Source texts of formatted documents
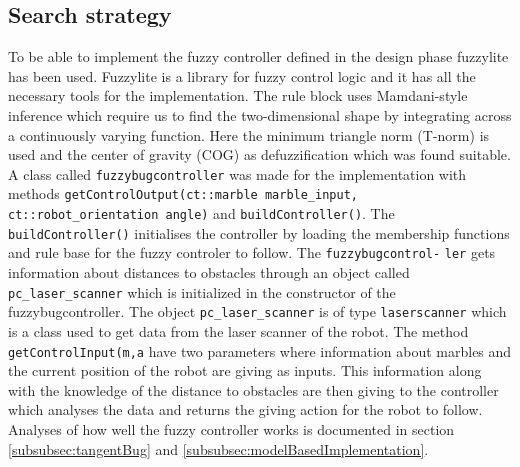 \documentclass[../Head/Main.tex]{subfiles}
\begin{document}
\subsection{Search strategy}
\label{subsec:searhStrategyImplementation}

To be able to implement the fuzzy controller defined in the design phase fuzzylite has been used. Fuzzylite is a library for fuzzy control logic and it has all the necessary tools for the implementation. The rule block uses Mamdani-style inference which require us to find the two-dimensional shape by integrating across a continuously varying function. Here the minimum triangle norm (T-norm) is used and the center of gravity (COG) as defuzzification which was found suitable. A class called \texttt{fuzzybugcontroller} was made for the implementation with methods \texttt{getControlOutput(ct::marble marble\_input, ct::robot\_orientation angle)} and \texttt{buildController()}. The \texttt{buildController()} initialises the controller by loading the membership functions and rule base for the fuzzy controler to follow. The \texttt{fuzzybugcontrol-} \texttt{ler} gets information about distances to obstacles through an object called \texttt{pc\_laser\_scanner} which is initialized in the constructor of the fuzzybugcontroller. The object \texttt{pc\_laser\_scanner} is of type \texttt{laserscanner} which is a class used to get data from the laser scanner of the robot. The method \texttt{getControlInput(m,a} have two parameters where information about marbles and the current position of the robot are giving as inputs. This information along with the knowledge of the distance to obstacles are then giving to the controller which analyses the data and returns the giving action for the robot to follow. Analyses of how well the fuzzy controller works is documented in section \ref{subsubsec:tangentBug} and \ref{subsubsec:modelBasedImplementation}.        	
\end{document}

Activity: Could you print the data exactly as it appears and keep the pictures out?

Worked solution:
 \documentclass[../Head/Main.tex]{subfiles}
\begin{document}
\subsection{Search strategy}
\label{subsec:searhStrategyImplementation}

To be able to implement the fuzzy controller defined in the design phase fuzzylite has been used. Fuzzylite is a library for fuzzy control logic and it has all the necessary tools for the implementation. The rule block uses Mamdani-style inference which require us to find the two-dimensional shape by integrating across a continuously varying function. Here the minimum triangle norm (T-norm) is used and the center of gravity (COG) as defuzzification which was found suitable. A class called \texttt{fuzzybugcontroller} was made for the implementation with methods \texttt{getControlOutput(ct::marble marble\_input, ct::robot\_orientation angle)} and \texttt{buildController()}. The \texttt{buildController()} initialises the controller by loading the membership functions and rule base for the fuzzy controler to follow. The \texttt{fuzzybugcontrol-} \texttt{ler} gets information about distances to obstacles through an object called \texttt{pc\_laser\_scanner} which is initialized in the constructor of the fuzzybugcontroller. The object \texttt{pc\_laser\_scanner} is of type \texttt{laserscanner} which is a class used to get data from the laser scanner of the robot. The method \texttt{getControlInput(m,a} have two parameters where information about marbles and the current position of the robot are giving as inputs. This information along with the knowledge of the distance to obstacles are then giving to the controller which analyses the data and returns the giving action for the robot to follow. Analyses of how well the fuzzy controller works is documented in section \ref{subsubsec:tangentBug} and \ref{subsubsec:modelBasedImplementation}.        	
\end{document}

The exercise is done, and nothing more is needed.